BEGIN RECORDS FOR PROCESSING

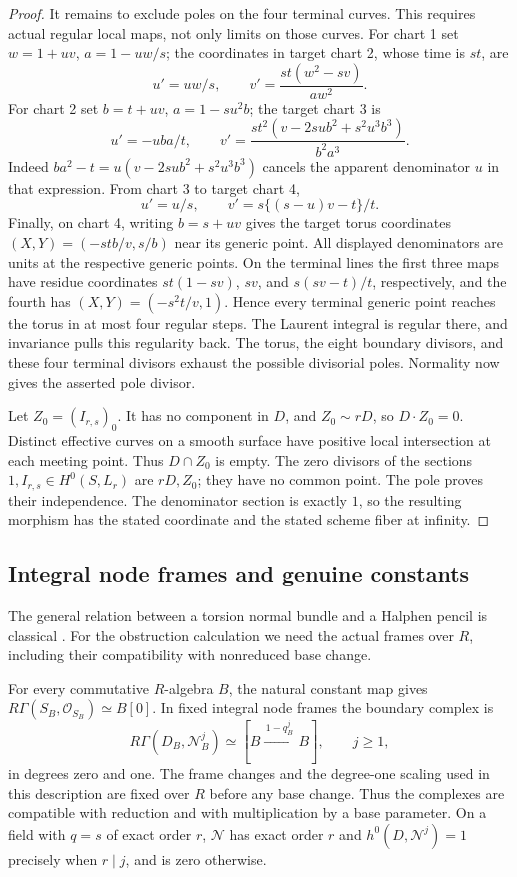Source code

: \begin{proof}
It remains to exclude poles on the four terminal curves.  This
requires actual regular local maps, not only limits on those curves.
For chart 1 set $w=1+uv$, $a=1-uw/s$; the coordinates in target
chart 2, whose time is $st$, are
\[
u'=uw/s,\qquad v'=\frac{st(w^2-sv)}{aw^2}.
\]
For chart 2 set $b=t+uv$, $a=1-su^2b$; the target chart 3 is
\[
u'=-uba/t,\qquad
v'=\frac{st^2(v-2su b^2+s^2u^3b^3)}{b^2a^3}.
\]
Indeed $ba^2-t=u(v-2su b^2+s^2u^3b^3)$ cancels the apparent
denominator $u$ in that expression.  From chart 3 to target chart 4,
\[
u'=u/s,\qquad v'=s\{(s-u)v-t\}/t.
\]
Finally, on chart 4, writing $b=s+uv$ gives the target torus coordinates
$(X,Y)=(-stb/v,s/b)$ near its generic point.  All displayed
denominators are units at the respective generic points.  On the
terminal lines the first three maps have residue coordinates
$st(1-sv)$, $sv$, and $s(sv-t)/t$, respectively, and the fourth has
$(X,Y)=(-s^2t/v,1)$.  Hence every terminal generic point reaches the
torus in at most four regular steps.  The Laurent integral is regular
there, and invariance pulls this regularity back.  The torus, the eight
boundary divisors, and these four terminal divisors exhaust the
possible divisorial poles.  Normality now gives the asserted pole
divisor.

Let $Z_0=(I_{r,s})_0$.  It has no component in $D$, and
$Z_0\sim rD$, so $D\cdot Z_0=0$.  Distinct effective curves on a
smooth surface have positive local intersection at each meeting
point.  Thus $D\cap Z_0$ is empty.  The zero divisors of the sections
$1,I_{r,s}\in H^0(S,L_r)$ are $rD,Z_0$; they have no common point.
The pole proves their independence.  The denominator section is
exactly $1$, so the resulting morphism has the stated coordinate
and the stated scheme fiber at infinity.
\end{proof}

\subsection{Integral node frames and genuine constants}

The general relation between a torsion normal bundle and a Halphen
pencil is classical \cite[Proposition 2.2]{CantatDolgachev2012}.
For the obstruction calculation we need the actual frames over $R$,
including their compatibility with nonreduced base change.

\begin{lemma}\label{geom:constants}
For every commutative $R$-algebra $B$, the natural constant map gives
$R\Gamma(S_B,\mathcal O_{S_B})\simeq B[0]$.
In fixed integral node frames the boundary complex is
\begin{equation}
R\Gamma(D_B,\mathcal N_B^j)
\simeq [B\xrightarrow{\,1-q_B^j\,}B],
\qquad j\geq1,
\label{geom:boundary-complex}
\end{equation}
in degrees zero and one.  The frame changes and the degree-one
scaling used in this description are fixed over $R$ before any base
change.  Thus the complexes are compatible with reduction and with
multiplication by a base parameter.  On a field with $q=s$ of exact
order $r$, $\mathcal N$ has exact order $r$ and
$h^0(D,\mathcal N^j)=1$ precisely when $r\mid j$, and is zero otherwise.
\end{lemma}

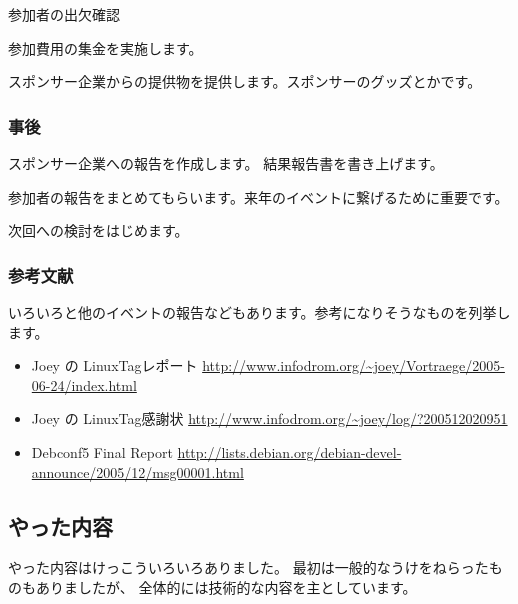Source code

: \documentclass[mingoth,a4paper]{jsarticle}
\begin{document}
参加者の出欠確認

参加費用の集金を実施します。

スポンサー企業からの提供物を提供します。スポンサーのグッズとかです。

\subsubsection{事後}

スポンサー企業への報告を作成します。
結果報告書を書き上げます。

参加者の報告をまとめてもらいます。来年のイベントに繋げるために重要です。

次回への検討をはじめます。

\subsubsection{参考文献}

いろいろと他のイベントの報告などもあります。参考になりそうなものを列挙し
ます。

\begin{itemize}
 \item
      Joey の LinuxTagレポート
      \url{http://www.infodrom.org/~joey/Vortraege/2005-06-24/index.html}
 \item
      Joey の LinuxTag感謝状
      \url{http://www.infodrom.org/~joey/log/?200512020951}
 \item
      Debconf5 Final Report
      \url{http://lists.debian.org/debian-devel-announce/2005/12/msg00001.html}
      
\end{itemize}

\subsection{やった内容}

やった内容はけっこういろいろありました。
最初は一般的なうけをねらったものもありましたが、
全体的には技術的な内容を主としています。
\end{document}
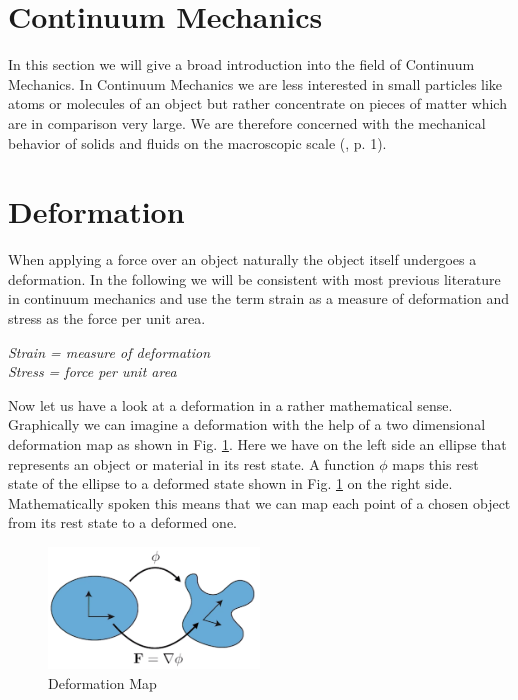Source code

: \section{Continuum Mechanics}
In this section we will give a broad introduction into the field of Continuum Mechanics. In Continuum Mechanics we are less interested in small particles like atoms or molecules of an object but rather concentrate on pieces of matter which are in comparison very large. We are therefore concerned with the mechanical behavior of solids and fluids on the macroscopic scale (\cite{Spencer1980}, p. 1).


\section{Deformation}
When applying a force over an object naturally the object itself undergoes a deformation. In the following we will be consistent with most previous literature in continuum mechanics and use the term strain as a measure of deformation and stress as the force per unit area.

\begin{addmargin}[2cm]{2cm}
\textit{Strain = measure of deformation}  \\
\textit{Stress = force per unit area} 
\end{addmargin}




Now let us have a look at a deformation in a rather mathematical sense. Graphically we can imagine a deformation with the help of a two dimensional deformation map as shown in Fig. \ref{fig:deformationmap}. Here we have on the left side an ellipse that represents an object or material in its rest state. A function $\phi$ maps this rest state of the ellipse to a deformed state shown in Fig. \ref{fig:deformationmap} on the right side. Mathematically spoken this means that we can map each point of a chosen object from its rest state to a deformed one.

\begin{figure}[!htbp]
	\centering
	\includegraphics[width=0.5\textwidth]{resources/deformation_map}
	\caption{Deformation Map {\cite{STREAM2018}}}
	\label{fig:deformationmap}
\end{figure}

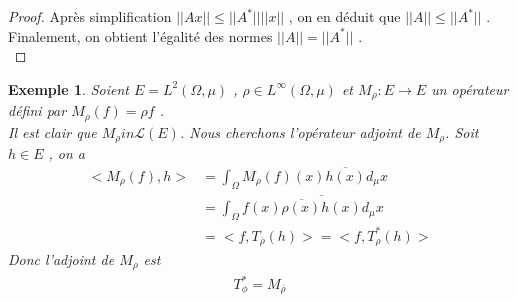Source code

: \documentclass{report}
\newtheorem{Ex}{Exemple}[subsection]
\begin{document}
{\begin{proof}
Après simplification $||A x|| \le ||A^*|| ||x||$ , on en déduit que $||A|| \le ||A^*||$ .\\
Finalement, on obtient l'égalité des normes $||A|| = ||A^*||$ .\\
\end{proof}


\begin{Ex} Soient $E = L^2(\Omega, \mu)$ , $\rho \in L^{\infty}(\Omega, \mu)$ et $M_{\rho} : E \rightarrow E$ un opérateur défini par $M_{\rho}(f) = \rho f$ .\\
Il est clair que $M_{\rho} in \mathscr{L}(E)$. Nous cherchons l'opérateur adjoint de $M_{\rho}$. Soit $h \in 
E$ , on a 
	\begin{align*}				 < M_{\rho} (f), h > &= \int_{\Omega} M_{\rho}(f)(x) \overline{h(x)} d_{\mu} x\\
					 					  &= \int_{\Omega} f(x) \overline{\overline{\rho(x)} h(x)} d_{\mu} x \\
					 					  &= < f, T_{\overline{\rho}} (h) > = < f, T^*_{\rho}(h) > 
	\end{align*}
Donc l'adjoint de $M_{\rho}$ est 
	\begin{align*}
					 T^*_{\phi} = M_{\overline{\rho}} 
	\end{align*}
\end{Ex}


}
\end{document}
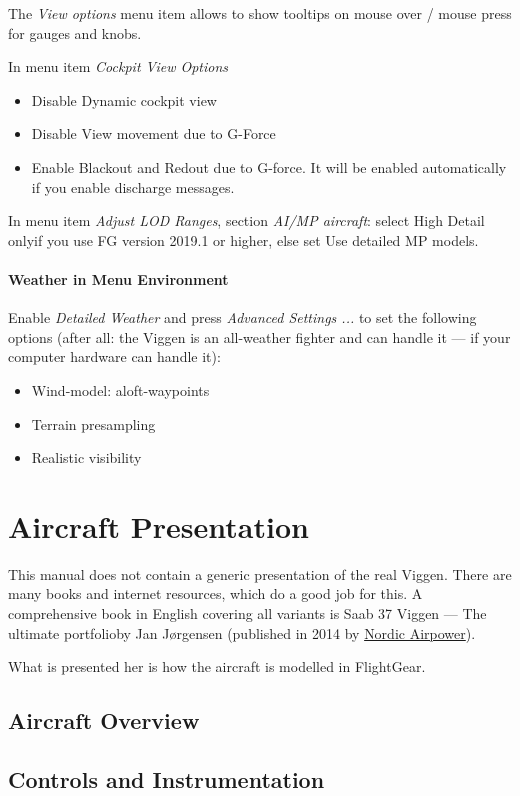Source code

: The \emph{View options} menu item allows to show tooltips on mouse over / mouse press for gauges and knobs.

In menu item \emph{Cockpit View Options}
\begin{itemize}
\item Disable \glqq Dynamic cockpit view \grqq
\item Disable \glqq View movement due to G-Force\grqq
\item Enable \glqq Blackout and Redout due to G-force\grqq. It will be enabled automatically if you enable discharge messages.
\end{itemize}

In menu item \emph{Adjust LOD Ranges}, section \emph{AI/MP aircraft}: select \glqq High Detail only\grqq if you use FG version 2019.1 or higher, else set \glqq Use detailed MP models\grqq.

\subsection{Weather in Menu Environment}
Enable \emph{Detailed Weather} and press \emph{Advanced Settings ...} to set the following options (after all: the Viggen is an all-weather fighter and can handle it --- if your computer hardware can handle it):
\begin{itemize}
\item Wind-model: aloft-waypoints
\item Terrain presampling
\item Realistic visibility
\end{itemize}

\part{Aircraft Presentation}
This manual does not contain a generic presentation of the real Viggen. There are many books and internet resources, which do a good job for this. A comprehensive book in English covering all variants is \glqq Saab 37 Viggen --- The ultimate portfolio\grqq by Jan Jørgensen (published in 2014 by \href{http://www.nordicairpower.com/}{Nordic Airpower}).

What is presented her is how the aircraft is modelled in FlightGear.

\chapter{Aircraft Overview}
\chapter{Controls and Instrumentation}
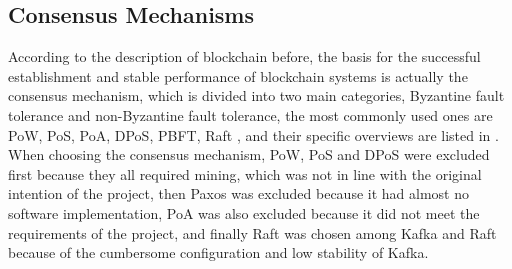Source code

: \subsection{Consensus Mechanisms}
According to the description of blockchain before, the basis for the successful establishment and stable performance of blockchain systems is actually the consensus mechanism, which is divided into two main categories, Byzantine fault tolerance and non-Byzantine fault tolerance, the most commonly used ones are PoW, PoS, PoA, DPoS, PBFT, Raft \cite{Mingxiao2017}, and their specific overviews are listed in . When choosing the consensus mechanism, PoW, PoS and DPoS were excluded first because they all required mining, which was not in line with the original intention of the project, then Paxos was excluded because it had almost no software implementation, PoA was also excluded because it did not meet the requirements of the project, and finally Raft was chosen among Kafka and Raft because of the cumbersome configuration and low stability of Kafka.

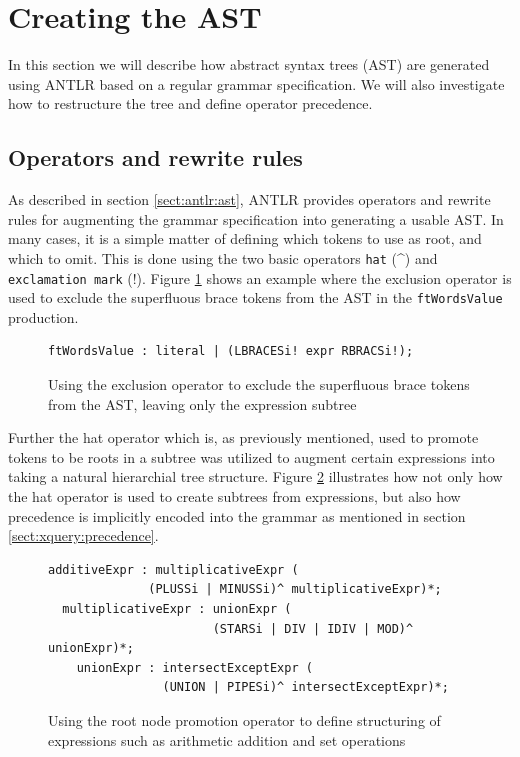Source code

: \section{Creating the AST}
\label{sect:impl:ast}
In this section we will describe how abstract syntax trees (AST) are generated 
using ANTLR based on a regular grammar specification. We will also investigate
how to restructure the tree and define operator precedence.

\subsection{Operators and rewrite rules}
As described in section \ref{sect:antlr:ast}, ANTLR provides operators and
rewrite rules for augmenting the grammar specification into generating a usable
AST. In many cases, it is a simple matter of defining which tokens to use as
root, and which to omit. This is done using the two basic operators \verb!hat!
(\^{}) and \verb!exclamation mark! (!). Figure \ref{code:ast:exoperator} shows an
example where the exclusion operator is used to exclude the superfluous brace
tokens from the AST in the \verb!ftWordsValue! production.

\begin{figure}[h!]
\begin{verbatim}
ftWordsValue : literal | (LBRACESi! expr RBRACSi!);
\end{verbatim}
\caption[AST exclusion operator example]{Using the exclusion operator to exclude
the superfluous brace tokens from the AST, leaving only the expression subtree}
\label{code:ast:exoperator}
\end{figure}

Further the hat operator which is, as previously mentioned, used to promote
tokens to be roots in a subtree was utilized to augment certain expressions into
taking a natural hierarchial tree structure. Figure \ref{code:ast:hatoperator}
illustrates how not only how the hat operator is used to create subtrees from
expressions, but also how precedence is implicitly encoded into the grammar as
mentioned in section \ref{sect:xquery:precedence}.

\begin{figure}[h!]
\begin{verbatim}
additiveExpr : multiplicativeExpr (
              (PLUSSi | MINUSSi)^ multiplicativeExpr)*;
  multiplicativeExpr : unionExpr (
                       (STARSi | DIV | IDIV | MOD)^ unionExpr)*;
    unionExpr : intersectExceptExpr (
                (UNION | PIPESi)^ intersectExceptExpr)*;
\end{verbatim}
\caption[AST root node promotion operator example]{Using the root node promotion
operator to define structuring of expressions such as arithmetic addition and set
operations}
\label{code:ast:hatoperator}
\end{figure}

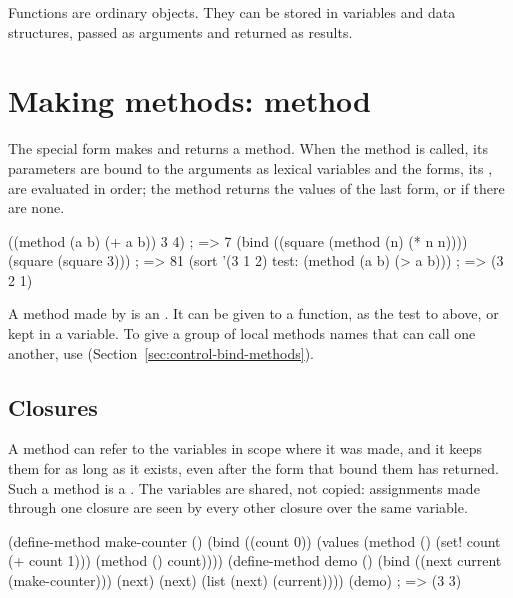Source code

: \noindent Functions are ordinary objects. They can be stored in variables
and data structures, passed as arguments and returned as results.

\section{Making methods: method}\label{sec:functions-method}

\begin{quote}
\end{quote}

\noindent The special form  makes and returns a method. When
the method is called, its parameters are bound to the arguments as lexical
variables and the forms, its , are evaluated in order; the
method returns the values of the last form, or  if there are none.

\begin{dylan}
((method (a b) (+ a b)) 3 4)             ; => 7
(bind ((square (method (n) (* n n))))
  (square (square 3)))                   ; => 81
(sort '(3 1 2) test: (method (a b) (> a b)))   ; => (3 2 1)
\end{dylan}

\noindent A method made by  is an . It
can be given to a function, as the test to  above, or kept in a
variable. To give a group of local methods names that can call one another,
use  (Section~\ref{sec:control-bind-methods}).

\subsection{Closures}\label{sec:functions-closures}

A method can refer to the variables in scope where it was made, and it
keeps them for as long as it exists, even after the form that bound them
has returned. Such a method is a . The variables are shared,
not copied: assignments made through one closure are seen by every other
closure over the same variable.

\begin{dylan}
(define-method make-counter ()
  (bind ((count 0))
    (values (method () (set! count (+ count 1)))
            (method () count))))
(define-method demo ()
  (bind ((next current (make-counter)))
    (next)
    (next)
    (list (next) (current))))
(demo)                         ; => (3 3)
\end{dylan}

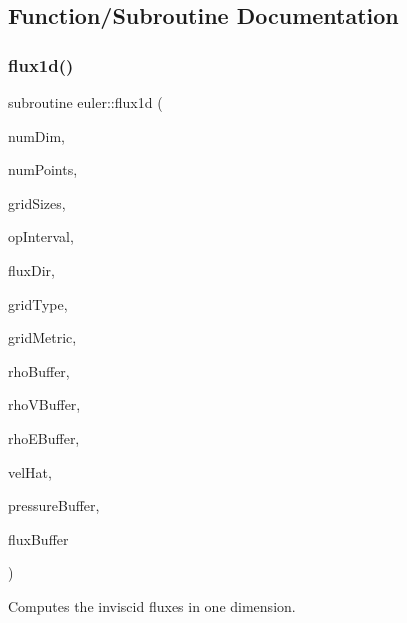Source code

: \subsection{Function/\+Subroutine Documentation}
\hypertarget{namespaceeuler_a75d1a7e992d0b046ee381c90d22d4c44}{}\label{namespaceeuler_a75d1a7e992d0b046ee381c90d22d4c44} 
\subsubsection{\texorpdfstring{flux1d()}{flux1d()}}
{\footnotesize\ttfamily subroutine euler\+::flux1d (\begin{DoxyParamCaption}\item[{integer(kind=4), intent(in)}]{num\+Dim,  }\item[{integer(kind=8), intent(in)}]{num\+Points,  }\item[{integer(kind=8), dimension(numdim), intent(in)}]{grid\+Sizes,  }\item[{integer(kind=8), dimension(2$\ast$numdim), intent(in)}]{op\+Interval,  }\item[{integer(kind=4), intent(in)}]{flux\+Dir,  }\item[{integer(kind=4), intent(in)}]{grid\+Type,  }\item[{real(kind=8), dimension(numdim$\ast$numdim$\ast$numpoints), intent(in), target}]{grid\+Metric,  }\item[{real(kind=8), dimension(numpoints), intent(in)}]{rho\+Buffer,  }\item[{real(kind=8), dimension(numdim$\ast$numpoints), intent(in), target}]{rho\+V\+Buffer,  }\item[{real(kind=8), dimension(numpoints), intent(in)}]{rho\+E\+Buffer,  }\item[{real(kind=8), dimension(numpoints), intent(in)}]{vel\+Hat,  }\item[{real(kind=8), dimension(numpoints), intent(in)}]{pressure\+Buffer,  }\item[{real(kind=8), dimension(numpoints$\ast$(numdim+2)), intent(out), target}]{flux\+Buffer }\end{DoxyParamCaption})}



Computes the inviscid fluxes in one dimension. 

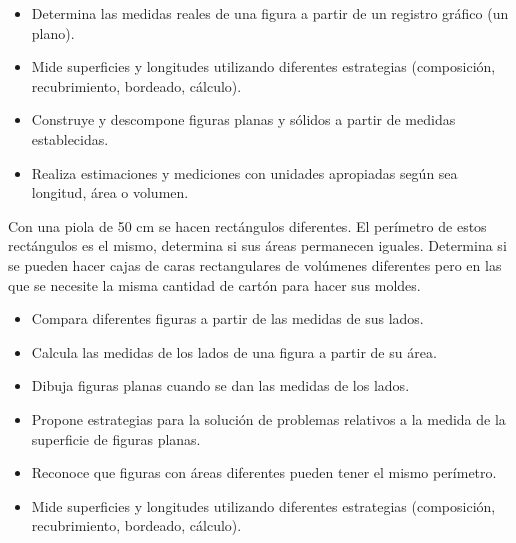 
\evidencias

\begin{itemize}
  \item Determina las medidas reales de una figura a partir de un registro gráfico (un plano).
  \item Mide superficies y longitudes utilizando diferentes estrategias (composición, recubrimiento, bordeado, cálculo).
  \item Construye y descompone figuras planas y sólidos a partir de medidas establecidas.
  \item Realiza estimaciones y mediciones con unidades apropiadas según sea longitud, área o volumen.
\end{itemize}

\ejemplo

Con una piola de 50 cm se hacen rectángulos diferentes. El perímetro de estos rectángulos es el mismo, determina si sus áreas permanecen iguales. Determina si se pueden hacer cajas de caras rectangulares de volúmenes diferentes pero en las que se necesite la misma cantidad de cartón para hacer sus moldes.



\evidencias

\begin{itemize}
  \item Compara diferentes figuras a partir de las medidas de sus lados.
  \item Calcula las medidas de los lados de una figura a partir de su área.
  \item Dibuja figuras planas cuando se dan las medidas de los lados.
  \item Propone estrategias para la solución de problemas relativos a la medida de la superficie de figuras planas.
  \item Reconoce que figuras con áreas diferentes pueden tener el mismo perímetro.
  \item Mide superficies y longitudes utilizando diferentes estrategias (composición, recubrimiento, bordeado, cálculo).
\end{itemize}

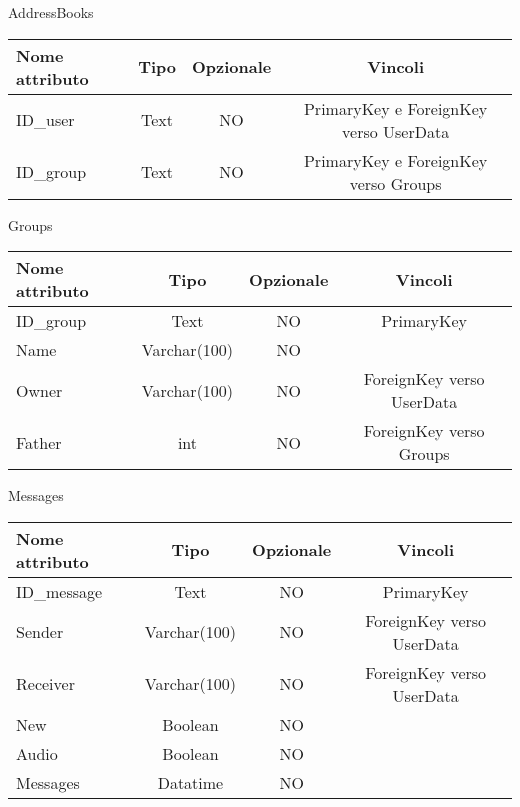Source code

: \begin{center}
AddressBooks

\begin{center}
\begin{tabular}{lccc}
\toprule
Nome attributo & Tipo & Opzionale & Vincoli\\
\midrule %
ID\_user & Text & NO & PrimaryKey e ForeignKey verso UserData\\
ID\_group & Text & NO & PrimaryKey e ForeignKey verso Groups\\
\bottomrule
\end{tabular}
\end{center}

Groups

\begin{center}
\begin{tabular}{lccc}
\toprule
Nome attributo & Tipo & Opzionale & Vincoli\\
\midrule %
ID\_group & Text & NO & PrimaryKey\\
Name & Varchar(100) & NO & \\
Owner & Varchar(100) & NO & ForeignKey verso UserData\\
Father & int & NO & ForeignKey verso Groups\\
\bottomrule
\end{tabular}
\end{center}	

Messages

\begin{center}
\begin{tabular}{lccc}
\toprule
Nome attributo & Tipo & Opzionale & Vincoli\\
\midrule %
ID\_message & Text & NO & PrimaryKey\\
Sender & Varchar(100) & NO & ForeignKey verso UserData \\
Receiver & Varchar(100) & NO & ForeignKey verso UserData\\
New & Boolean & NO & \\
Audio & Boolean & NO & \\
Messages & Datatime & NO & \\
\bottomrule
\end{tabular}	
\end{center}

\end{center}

END RECORDS FOR PROCESSING

> [YOUR TASK]
Within the material above, the line with "For chart 2" opens the range and the line with "terminal lines the" closes it; reproduce that range word for word.

> [FINISHED EXERCISE]
For chart 2 set $b=t+uv$, $a=1-su^2b$; the target chart 3 is
\[
u'=-uba/t,\qquad
v'=\frac{st^2(v-2su b^2+s^2u^3b^3)}{b^2a^3}.
\]
Indeed $ba^2-t=u(v-2su b^2+s^2u^3b^3)$ cancels the apparent
denominator $u$ in that expression.  From chart 3 to target chart 4,
\[
u'=u/s,\qquad v'=s\{(s-u)v-t\}/t.
\]
Finally, on chart 4, writing $b=s+uv$ gives the target torus coordinates
$(X,Y)=(-stb/v,s/b)$ near its generic point.  All displayed
denominators are units at the respective generic points.  On the
terminal lines the first three maps have residue coordinates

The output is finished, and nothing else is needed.